The key breakthroughs regarding the spreadsheet Johnson received came in the overnight hours of October 16, 2007, and I was a part of that chat-based effort, which was being led by Arem and stretched over several days. This isn’t hearsay of any sort; I had a small role in it and first recognized that the infamous “rivieraltd.com” domain might have significance.

(C)  October 16th, 2007, and no other date. As recounted last time out, an unidentified Absolute Poker executive changed domain-registration information connected to rivieraltd.com within minutes of Nat Arem posting its discovery on 2+2 and PocketFives, two large poker-discussion forums. At this time, the coverup by AP was ongoing and immediate.

(D) Unknown, but after the above. Mezrich’s five-page dissertation on Scott Tom’s nobility offers no new facts that can be tied to a specific date. It does reference A, B and C, however, and amounts to an imaginary resolution to the cheating problem, which romantically involves Scott Tom departing his dear creation and flying off into the sunrise (since it was to the east), to a hoped-for happy ending. So it can’t be before any of the other three.

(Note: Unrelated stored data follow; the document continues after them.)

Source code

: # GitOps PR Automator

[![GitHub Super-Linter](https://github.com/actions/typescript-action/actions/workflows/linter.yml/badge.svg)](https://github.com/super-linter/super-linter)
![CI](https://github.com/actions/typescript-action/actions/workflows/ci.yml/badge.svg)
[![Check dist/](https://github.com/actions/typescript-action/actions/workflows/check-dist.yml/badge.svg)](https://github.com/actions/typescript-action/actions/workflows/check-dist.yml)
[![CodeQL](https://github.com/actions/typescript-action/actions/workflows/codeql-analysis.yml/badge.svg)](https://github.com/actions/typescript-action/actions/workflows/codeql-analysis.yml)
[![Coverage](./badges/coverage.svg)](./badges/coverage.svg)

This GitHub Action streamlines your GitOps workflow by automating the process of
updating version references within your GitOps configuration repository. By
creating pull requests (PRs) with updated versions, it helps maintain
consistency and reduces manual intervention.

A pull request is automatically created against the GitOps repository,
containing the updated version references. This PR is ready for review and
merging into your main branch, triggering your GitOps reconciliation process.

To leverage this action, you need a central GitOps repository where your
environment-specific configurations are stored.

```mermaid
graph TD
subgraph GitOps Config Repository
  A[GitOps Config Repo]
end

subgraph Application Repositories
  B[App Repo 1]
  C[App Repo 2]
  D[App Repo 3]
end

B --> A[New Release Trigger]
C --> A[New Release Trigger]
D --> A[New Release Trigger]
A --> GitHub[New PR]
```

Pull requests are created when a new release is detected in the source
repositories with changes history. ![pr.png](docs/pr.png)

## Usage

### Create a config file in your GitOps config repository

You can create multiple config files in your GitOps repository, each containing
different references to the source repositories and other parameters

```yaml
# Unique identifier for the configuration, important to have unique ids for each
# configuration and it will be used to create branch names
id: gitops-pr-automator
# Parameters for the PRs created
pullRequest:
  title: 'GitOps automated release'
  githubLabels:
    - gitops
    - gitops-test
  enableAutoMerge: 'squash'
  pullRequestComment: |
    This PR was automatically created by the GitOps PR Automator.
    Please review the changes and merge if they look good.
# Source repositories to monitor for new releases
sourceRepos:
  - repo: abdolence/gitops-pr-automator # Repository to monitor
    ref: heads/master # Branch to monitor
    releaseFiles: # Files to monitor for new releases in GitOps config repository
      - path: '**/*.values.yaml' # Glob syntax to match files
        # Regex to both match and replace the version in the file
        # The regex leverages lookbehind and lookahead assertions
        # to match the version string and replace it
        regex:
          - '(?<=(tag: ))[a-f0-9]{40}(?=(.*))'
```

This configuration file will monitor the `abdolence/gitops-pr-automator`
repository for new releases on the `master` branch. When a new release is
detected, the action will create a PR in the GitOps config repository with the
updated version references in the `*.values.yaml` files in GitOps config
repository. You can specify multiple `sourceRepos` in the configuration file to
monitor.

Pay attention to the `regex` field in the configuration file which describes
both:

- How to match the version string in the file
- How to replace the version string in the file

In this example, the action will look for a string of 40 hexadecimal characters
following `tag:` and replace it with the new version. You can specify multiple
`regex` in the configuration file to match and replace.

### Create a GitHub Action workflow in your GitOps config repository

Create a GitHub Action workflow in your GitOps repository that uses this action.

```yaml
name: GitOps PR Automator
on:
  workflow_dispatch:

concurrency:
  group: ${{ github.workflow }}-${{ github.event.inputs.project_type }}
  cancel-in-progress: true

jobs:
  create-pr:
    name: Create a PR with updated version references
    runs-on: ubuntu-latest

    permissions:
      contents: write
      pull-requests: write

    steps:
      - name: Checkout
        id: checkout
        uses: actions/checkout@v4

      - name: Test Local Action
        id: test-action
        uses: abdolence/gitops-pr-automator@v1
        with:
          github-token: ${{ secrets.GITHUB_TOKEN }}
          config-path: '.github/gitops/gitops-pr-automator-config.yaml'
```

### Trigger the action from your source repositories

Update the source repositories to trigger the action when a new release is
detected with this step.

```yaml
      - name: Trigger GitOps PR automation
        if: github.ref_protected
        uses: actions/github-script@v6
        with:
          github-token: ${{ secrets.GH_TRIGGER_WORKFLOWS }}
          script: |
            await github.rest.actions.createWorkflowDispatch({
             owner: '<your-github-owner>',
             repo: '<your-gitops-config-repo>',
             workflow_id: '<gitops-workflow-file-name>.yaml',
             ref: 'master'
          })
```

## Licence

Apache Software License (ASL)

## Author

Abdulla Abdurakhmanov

And now, that very jet skidding off the runway:

(E) September 3, 2007. Yes, Scott Tom was so pure in his motives for exiting AP that he managed to travel at least seven weeks into the past to depart from his love. The Sabreline skidding off the Juan Santamaria runway happened before the cheating in the POTRIPPER tournament, before the discovery of the connections to Scott Tom, before Absolute Poker was finally forced to admit that the cheating occurred. It was a cause, not a result.

Here’s a link to a very official report that confirms when it happened, though dozens of similar reports on the accident litter the internet to this day.

As with all the other evidence presented to date, these facts are simply not debatable. Nor is this: Ben Mezrich is a gross literary liar. His glossing over of the AP cheating scandal was bad enough, but in falsifying the timeline to do so, the entire second half of Straight Flush has been rendered null and void.

Whether or not Mezrich was paid extra to lie on behalf of the Absolute Poker fratboys, accepting a healthy commission to take on the project over and above his standard book deal, is something that remains unknown for now… despite what Occam’s Razor might suggest.

We shouldn’t have to wait too many years to find out. Behind the poker-world scenes, Scott Tom is known to have “diarrhea of the mouth” when he drinks — he can’t shut up, nor has he ever stopped drinking. Whatever the exact nature of the Mezrich/SAE fratboy deal, that’ll eventually come out as well.